Ça signifie que le grand public doit attendre un peu plus longtemps pour connaître tous les détails, ce qui n'est pas l'idéal. Mais c'est bien mieux que l'alternative, qui compromet l'équité du procès
, explique David Butt, un avocat de Toronto qui n'est pas partie prenante au dossier.
La transparence, un élément essentiel
Josh Greenberg, un professeur de communications et d'études médiatiques à l'Université Carleton, avance que la police de London en dit juste assez pour satisfaire l'intérêt du public.
Il rappelle que les procès médiatisés mettent à l’épreuve la confiance du public envers la police, et que les forces de l'ordre ont l’habitude de garder trop de choses pour eux.
La transparence ne signifie pas nécessairement de toujours partager tout ce que vous savez dès que vous le savez. Ça signifie que s'il y a des limites à ce qui peut être partagé publiquement à un moment donné, vous devez être franc, ouvert et honnête sur les raisons afin qu'il n'y ait pas d'impression que quelque chose est caché
, indique-t-il.
Rappelons que la police de London a fermé une première enquête sur l'affaire en 2019 sans accusation, après qu'une femme eut déposé une plainte en juin 2018. L'affaire a été rouverte en 2022 lorsque le public a appris que Hockey Canada avait réglé une poursuite au civil de 3,5 millions de dollars. La nouvelle avait déclenché une polémique nationale sur la culture au sein de l'une des institutions sportives les plus prisées du pays.
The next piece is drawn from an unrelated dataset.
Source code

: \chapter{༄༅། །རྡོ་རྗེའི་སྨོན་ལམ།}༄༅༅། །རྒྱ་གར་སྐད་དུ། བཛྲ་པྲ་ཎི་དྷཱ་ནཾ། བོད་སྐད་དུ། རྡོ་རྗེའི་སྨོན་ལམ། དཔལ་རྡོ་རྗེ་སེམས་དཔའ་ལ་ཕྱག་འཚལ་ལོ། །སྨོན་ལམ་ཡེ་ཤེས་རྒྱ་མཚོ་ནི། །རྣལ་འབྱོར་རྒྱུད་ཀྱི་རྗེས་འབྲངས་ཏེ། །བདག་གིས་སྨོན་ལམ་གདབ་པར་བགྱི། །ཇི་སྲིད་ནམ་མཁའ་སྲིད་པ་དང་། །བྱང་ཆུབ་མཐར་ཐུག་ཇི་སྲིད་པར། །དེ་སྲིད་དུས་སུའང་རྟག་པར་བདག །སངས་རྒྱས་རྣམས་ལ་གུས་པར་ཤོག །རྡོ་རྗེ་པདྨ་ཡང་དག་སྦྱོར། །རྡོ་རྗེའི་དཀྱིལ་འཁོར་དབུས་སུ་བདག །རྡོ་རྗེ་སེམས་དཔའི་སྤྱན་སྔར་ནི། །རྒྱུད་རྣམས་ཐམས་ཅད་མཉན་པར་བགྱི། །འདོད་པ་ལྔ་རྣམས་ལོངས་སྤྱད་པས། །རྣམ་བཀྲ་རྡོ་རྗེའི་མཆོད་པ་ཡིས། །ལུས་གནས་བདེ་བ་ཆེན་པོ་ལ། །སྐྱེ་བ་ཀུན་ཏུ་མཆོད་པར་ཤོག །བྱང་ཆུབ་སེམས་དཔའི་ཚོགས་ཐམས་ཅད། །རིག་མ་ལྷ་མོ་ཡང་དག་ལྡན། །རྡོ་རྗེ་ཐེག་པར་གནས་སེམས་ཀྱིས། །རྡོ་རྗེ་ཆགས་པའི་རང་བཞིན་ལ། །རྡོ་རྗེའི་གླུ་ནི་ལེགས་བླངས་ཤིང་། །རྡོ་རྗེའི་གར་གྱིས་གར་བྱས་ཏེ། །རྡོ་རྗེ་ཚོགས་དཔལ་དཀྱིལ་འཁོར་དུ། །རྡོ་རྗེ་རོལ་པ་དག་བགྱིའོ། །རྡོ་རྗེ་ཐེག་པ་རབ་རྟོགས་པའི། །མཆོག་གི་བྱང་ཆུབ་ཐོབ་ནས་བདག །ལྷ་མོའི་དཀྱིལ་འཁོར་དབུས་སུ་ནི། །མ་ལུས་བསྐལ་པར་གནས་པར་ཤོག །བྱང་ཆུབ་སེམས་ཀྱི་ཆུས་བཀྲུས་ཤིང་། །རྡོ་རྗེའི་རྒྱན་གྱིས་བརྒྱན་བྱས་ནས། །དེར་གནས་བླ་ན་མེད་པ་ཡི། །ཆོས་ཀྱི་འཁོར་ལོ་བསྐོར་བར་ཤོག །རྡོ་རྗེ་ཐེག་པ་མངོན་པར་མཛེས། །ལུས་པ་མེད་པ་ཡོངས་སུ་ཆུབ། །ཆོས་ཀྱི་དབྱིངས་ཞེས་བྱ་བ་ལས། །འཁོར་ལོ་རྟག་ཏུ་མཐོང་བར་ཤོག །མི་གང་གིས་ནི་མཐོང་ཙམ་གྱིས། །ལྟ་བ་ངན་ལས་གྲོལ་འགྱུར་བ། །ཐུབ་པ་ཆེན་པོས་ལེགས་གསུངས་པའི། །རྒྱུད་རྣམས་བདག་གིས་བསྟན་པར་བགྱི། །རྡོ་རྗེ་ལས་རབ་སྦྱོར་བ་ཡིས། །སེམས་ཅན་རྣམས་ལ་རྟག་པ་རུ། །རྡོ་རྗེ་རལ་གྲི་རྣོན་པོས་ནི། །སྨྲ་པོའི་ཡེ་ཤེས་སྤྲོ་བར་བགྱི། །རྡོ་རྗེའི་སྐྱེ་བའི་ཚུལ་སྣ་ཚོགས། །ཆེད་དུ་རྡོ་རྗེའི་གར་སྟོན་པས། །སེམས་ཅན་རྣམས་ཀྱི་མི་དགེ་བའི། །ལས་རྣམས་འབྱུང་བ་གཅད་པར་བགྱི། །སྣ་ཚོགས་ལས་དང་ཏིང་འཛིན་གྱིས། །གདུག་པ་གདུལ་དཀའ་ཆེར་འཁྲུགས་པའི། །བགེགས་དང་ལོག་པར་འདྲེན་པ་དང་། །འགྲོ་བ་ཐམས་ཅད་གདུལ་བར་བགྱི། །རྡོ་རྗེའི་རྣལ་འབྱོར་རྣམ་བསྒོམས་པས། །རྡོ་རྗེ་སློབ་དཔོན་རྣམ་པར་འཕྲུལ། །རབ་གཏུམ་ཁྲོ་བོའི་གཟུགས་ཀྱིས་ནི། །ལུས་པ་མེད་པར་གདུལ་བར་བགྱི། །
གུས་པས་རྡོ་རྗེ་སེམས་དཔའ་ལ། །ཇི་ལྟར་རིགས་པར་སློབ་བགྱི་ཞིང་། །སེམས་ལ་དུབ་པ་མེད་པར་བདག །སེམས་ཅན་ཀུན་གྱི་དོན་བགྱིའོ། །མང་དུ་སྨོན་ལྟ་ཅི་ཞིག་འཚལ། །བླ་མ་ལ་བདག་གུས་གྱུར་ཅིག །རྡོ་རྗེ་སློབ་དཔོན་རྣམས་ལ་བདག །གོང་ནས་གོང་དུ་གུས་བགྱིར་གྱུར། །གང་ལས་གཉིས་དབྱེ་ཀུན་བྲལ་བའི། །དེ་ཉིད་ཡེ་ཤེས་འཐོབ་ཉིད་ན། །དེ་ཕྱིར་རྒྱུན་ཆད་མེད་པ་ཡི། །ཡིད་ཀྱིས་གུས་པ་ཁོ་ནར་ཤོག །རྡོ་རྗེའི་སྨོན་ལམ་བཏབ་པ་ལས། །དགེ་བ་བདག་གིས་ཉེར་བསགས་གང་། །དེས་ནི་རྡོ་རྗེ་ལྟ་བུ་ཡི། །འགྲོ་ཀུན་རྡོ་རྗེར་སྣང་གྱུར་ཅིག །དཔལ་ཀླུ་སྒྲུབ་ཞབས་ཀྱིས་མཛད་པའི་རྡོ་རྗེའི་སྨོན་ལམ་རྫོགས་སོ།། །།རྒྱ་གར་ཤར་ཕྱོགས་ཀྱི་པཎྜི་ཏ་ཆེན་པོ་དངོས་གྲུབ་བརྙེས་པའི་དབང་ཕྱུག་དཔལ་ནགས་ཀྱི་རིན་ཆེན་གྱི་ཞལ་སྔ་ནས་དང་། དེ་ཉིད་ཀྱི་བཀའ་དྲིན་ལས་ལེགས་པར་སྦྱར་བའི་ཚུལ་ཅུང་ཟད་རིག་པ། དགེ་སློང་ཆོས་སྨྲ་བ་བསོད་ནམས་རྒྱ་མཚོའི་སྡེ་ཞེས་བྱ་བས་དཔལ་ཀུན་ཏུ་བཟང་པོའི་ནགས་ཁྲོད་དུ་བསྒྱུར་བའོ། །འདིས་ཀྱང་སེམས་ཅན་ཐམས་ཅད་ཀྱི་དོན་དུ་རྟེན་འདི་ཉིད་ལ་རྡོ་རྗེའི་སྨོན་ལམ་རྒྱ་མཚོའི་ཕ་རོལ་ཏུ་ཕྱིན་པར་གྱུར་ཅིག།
Dillon Dubé, Alex Formenton, Carter Hart, Michael McLeod et Cal Foote sont tous accusés d'agression sexuelle dans ce dossier.
Photo : Getty Images
Il est rapidement devenu clair que l'objectif principal de M. Truong lors de cette conférence de presse était de présenter des excuses à la plaignante en raison de l'énorme délai entre la plainte et le dépôt des accusations, et non de divulguer les détails de l'affaire.
Au Canada, c'est le travail du procureur, et non celui d'un policier, de présenter les preuves dans une affaire pénale devant le tribunal. Si la police présentait son cas au public avant un procès, les propos tenus pourraient compromettre la procédure et ouvrir la porte à un appel ultérieur
, précise M. Butt.
Certains éléments de preuve pourraient être jugés irrecevables au procès, puisque les avocats de la défense n'ont pas la possibilité de contester ce qui est présenté dans les conférences de presse. La police pourrait aussi être accusée d'influer sur le dénouement du procès, surtout si des témoins entendent des informations qui modifieraient leur témoignage.
Toutes ces choses permettraient aux avocats de la défense de prétendre que le procès était inéquitable dès le départ ou de créer des motifs d'appel.
L'inquiétude est 100 fois plus grande lorsqu'il s'agit d'une affaire aussi médiatisée
, estime l'ancien procureur fédéral de la Couronne, Rob Dhanu, qui est maintenant avocat en droit pénal à Abbotsford, en Colombie-Britannique.
Une approche « du far west » aux États-Unis
Les habitudes de communication du système judiciaire canadien sont particulièrement opaques par rapport à celles de son plus proche voisin. Aux États-Unis, la police et les procureurs discutent souvent des détails complexes des enquêtes dans les médias, bien avant qu'un suspect soit jugé.
M. Dhanu explique que la police et les procureurs américains ont tendance à partager beaucoup plus d'informations parce que les poursuites peuvent être plus politiques au sud de la frontière.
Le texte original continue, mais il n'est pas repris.